The power of this mighty master of European dominion thenceforth lent an irresistible superiority to the Papal influence: the army of Charlemagne was virtually the army of the Pope; there were but two steps more to supremacy, and both were accomplished, the election of the Popes without the consent of the German Emperor, and the extension of their temporal dominion over Christendom the former by Gregory the Seventh, (a.d. 1073,) the latter by Innocent the Third, (a.d. 1198.)

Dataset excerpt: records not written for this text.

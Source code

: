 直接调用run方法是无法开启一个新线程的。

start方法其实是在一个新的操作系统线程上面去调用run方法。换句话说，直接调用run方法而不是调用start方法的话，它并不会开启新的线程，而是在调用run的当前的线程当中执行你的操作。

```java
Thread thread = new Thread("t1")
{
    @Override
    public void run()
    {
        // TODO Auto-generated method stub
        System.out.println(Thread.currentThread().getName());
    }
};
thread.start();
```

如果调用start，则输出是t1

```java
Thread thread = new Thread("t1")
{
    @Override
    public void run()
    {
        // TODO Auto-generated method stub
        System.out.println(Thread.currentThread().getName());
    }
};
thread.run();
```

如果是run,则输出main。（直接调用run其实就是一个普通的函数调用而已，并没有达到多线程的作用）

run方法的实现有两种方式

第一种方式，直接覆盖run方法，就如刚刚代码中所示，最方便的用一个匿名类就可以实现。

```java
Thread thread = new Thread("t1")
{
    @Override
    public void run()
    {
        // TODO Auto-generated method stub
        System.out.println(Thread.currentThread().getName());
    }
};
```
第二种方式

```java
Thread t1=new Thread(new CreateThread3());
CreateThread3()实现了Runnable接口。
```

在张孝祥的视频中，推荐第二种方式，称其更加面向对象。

Midnight sits upon the sky:
Yet among thy myriads, Rome,
Sinks to rest nor foot nor eye;
Steps are hurrying through the gloom,
Lights from roof and wall are hung,
Clangs the bell's unwearied tongue.

Through the streets the human tide
Rushes, from the princely hall,
From the hovel at its side,—
Mitre, banner, tissued pall,
In the blaze, now seen, now lost,
Roll, like barks by tempests tost.

On the dark and dewy air,
Comes the trumpet's stirring swell;
Comes the broken chant of prayer;
Comes the proud cathedral's peal;
Mingling like the distant roar
Of ocean heaving on its shore.

Still rolls on the living stream,
Prince and peasant, serf and mime,
Like the figures of a dream,
All uncheck'd by space or time,
As if earth had oped her womb,
Thy exhaustless myriads, Rome!

Onward to the Volscian hill
Sweep on foot and horse the throng;
From the rolling column still
Echo prayer, and shout, and song,
Every eyeball's eager gaze
Fixing on the mountain's blaze.

There, on high, like watching stars,
Shine the camp-fires of the Gaul,
Glittering on the brazen cars,
Glittering on the standards tall,
On the cuirass and the chain,
Burnish'd helm and silken vane.

There around the ruddy flame,
Sit thy warriors, old Martel!
Many a bold and haughty name,
By the Moor remember'd well,
When, with bloody spur and rein,
He fled thy field of death, Touraine.

On that wild and glorious day,[1]
Thick as reeds by storms o'erblown,
Rank on rank the Moslem lay;
There the Caliph left his throne—
There the Emir's dying yell,
Told thy triumph, old Martel!



  1. The great battle of Tours, in which Charles Martel, at the head of the French chivalry, drove the Moors from France.